Power and Prediction: the Disruptive Economics of Artificial Intelligence by Ajay Agrawal

Author:Ajay Agrawal
Language: eng
Format: epub
Publisher: Harvard Business Review Press
Published: 2022-11-15T00:00:00+00:00


Feedback Systems

Feedback loops are built deliberately. AIs that anticipate the value of feedback ensure that outcome data can be collected. In chapter 6, we discussed the system solution of an AI that predicts the best learning content for an individual on a particular day. This would personalize education, allowing students to move at the appropriate pace for them, and everyone to learn more. We discussed system-level challenges in terms of teacher allocation and social development. Feedback loops suggest the need for further system-level change. The AI requires data on whether the content improved student performance.
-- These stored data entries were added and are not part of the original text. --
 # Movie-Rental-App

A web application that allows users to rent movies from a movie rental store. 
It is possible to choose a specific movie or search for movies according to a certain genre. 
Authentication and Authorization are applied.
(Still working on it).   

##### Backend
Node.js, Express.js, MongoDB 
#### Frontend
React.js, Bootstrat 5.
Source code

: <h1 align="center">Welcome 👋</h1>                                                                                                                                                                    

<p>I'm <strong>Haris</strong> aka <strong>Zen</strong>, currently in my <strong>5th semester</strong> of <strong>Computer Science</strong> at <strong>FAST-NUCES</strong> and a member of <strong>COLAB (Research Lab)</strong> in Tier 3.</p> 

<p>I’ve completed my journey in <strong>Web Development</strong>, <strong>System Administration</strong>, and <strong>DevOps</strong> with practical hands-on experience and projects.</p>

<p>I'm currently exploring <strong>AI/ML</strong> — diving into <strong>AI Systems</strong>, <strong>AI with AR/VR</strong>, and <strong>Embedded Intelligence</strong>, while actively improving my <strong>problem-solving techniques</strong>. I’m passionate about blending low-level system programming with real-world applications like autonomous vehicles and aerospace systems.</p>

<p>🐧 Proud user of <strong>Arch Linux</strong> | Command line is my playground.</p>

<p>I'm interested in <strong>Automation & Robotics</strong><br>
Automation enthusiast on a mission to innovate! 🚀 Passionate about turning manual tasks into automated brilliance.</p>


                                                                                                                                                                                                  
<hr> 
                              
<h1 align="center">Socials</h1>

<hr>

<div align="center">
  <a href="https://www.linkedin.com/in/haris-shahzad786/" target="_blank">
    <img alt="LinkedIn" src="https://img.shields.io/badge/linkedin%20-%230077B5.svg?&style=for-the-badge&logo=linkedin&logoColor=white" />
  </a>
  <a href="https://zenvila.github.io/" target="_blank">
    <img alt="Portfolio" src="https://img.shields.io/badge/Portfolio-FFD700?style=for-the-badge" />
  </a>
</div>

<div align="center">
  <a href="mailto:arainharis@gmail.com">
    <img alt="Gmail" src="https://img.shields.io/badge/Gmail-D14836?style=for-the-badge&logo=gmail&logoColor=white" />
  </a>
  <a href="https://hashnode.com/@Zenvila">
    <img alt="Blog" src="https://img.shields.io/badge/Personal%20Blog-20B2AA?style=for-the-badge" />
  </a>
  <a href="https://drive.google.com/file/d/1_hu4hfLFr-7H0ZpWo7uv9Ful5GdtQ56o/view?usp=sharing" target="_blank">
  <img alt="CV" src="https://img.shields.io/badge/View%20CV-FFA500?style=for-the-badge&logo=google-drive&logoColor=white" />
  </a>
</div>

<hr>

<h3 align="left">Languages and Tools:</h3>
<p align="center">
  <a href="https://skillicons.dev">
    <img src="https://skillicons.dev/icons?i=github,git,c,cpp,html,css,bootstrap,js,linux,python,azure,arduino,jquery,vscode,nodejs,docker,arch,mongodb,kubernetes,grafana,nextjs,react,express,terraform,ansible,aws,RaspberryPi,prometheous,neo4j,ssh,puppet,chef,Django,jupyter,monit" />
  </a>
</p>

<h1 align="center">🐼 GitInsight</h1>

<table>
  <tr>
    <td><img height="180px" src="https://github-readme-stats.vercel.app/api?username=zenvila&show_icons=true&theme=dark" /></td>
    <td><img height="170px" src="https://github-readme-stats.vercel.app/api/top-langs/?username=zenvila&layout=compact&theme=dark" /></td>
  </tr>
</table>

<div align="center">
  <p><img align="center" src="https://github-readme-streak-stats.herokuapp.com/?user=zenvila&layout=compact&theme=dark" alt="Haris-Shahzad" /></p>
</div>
The sooner the AI receives that data, the better. The challenge is how to design an academic curriculum to ensure that students deeply understand and remember concepts, while keeping feedback loops fast enough to improve the AI. This will require overcoming regulatory barriers to accessing student data combined with technological advances in protecting student privacy. Like the other parts of this system, the feedback part of the AI system solution for personalized education isn’t ready.
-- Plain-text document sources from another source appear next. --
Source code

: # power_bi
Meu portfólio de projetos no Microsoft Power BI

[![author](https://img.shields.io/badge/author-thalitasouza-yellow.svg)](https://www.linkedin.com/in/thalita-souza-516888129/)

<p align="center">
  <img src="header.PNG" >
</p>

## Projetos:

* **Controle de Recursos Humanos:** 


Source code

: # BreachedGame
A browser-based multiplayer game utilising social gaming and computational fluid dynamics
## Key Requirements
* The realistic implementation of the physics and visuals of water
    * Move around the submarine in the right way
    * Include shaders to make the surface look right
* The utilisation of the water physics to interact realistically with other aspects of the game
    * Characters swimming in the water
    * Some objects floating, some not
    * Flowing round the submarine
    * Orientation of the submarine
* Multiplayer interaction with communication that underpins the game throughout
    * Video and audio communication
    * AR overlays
While point solution AIs generate a prediction, the power that comes from being an early mover with AI in an industry is a result of feedback. An AI must have access to outcome data in order to learn. An autonomous driving AI needs access to accidents. Every autonomous driving system would ensure that kind of feedback. Accidents, mercifully, are rare. To work well, an autonomous driving system would need access to near accidents. The more such near accidents, the faster it could learn. This requires a system of identifying when a near accident occurs and then building a learning process for avoiding such near accidents in the future. Avoiding accidents isn’t enough. Passenger comfort is also important, so an AI system solution that creates an advantage for early movers would also benefit from a way to measure comfort. AIs may, therefore, need to be designed to learn from, and weigh, multiple outcome measures.